Task item
How many lines of the listing below contain "console"? State the number alone.

───

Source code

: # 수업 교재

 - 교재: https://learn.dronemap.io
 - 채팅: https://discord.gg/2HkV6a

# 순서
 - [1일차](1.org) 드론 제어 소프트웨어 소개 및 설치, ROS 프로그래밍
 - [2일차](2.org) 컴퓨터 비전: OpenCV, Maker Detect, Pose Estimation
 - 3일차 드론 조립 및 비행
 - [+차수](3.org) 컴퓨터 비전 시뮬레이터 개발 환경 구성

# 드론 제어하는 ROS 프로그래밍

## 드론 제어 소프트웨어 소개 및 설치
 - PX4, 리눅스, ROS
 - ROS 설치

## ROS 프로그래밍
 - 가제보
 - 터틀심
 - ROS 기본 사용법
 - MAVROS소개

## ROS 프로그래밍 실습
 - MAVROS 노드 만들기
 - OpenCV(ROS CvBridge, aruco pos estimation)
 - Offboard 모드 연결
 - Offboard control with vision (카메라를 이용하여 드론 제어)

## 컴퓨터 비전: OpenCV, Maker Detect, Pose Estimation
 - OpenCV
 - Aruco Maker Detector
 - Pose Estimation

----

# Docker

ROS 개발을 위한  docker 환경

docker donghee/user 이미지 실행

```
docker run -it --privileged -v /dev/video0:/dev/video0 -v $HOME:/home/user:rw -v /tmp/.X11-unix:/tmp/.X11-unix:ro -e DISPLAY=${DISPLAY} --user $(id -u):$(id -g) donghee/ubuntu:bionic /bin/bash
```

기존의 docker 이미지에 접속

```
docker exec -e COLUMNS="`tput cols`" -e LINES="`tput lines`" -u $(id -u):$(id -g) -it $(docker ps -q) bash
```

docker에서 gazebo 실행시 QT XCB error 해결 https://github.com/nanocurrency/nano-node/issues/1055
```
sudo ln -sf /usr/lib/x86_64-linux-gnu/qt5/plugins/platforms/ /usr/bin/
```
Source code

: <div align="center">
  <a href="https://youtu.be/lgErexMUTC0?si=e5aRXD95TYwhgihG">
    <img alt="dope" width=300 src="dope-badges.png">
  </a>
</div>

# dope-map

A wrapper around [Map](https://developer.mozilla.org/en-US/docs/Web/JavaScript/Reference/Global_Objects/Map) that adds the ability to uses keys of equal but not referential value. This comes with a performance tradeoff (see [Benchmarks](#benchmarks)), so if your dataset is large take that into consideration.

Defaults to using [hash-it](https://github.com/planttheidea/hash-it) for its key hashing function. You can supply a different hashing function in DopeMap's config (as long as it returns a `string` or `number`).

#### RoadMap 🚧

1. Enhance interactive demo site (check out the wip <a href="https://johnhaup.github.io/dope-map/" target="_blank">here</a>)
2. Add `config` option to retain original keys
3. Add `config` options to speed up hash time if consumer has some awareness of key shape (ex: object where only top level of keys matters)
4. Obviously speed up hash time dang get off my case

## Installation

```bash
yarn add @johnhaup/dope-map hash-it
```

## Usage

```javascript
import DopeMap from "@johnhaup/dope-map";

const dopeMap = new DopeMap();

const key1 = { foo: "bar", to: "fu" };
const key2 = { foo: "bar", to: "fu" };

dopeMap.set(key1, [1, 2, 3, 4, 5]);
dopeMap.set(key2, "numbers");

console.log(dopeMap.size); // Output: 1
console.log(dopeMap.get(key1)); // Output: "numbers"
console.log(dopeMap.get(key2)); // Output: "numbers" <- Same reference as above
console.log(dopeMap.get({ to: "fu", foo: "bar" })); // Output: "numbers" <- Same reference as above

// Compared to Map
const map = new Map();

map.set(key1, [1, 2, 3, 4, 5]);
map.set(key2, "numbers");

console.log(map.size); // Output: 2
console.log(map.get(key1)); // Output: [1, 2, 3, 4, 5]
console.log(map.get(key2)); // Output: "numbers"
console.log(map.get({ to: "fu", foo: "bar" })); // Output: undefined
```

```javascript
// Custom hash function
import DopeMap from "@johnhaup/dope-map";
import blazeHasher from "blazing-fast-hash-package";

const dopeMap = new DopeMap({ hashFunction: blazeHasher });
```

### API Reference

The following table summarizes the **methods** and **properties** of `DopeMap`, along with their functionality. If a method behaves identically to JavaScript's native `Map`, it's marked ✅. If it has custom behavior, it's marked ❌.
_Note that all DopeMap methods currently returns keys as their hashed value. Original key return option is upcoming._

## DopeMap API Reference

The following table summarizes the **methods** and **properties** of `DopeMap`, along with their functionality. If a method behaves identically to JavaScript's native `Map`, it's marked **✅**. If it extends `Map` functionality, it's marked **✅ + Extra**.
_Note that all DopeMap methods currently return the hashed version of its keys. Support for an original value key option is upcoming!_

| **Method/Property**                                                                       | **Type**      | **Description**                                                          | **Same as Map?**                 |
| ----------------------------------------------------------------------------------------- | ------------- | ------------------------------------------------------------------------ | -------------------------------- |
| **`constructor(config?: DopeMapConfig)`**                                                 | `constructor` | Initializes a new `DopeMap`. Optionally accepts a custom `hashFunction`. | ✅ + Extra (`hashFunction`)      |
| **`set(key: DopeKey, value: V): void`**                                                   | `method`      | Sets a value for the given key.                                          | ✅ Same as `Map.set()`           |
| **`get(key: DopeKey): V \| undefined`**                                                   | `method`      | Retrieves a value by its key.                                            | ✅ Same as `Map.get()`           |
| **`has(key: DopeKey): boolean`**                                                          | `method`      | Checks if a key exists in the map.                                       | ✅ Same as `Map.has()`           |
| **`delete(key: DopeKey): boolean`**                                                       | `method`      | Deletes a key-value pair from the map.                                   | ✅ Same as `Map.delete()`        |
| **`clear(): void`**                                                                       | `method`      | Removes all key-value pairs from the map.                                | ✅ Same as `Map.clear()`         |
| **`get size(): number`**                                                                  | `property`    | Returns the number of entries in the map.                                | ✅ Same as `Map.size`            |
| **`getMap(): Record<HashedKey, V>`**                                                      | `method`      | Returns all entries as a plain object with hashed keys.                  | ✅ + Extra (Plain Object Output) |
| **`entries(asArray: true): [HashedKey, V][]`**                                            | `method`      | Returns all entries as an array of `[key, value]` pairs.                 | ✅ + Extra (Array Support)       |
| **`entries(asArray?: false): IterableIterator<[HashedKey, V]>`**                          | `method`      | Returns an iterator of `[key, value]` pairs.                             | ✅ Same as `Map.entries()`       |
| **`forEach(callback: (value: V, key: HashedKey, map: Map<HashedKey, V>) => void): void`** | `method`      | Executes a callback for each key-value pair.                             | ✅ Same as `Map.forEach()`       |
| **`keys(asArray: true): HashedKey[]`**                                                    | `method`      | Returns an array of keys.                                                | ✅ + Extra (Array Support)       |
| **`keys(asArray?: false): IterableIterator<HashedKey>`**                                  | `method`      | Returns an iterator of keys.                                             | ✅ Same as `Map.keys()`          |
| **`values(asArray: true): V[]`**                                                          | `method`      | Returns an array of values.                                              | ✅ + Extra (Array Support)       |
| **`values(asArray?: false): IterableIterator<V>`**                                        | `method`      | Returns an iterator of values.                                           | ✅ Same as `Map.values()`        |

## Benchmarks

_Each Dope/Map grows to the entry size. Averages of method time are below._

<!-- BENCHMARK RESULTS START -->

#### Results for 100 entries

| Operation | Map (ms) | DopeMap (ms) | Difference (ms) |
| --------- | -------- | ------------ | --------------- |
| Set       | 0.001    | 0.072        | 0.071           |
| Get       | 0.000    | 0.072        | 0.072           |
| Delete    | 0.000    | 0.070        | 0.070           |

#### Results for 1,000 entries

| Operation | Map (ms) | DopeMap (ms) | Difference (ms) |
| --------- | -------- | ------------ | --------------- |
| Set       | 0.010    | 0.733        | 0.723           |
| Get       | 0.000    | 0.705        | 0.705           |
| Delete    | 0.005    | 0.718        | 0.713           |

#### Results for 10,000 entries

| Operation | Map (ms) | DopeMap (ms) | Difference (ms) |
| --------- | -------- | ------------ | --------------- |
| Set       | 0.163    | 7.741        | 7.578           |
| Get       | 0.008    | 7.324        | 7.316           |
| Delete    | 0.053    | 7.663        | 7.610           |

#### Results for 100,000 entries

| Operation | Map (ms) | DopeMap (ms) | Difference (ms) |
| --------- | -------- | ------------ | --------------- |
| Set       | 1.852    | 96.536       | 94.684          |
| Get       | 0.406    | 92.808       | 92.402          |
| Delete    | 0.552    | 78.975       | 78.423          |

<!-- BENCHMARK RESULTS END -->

───

Reply to the task
8